Earlier this year we made a few quick jabs at essays. In truth, they were more opinion pieces rather than essays. They were written in response to questions from the local newspaper, such as "What do you fear?" and "Who has it harder in life, children or adults?" A few of the more advanced writers understood what I mean by introduction, body and conclusion and made good beginner's efforts at including them. Most kids just wrote a few sentences.
After our environmental trip, I assigned them to write a real essay. I took them through all sorts of prewriting to generate ideas of what they learned on the trip. We did mapping exercises to discover ways to organize their ideas. We practiced writing introductions.
After all of that, we went to the lab and they wrote. What they wrote bore no resemblance to an essay. The first ones "done" wrote one informal paragraph with no apparent organization. The ones who took longer to finish wrote lovely travelogues that began when we boarded the bus and went straight through until they got off the bus back as school four days later.

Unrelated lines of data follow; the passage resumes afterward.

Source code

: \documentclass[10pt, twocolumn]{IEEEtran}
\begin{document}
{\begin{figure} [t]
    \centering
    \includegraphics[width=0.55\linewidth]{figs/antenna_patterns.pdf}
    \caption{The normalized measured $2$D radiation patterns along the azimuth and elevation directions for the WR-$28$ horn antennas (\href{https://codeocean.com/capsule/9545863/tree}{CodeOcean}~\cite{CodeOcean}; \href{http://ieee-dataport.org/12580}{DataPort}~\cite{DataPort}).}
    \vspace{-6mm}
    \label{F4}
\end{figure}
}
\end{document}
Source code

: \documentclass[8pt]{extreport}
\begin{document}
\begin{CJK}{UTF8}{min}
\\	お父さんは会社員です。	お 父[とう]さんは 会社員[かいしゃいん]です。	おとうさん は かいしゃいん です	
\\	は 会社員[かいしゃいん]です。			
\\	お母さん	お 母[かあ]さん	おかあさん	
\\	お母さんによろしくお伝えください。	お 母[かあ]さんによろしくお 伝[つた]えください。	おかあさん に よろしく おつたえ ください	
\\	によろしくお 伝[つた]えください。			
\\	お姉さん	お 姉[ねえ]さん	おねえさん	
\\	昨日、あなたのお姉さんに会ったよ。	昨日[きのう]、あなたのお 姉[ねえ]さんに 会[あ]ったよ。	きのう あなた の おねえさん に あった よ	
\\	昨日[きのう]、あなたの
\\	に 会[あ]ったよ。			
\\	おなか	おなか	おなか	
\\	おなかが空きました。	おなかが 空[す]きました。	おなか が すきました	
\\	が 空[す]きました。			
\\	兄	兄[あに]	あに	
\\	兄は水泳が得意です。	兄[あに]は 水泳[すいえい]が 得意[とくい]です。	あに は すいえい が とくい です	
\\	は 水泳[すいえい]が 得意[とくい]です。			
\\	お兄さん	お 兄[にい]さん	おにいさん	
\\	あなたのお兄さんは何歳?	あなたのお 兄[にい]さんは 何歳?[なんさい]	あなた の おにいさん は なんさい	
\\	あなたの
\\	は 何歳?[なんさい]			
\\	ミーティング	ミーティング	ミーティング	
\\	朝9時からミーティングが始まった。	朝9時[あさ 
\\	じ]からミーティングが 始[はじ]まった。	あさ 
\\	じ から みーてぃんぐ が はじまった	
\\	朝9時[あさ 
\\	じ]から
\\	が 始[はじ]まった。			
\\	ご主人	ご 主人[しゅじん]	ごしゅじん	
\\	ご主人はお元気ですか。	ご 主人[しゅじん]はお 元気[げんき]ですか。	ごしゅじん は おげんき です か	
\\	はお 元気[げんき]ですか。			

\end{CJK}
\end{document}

I wasn't surprised to see that we had no essays. In the past I would have tried to conference with my students. However, as I've mentioned before, that hasn't worked well for me. The conferences rarely lead to real change, and the students who aren't in the conference at that moment are difficult to keep on task.
This time, I had them upload their essays into an assignment module in Moodle. I added a copy of the assignment rubric as a resource. As the projects came in, I was able to score them against the rubric, and then leave the children comments.
Before the class logged in to Moodle the next day, I discussed the difference between a travelogue and an essay. I assured them that we would keep their travelogues. They were worthwhile and a good way to remember the trip. The advantage of word processing was that we could save a copy of their travelogue and turn that into an essay without having to start again from scratch. We also revisited the rubric which to make more sense to them now that they had their writing in front of them. Students gamely logged in, read their comments and went about revising their work.
When I logged in that evening, I was amazed. The students were truly transforming their pieces into essays. They had introductions that introduced the topic and their main ideas. Each main idea had it's own paragraph with supporting details. Some students had even written a semblance of a conclusion. These are recapping conclusions, rather than "draw it all together and then make a further point" conclusions. But at this stage in the game, I'll take any conclusion I can get.
Of course not every student was at this point, but the majority of them were. This is much better success than I've ever had with face to face conferences. I'm not sure why this has been so successful. Is it that they can reread the comments? Maybe, but I'll wager that it is the combination of comments with an easy way to revise their writing without having to write it all by hand, again.
None of this is rocket science. I've seen for years that word processing generally makes fifth graders more willing to revise. But this Moodle conferencing has taken it all to a new level.
I'm excited for our next assignment; I'll set it up as a workshop instead of an assignment. Students will receive two other students' assignments to score and an attempt to score their own assignment. I'm hoping that evaluating other people's writing will be educational for them. This entire process is proving highly educational for me.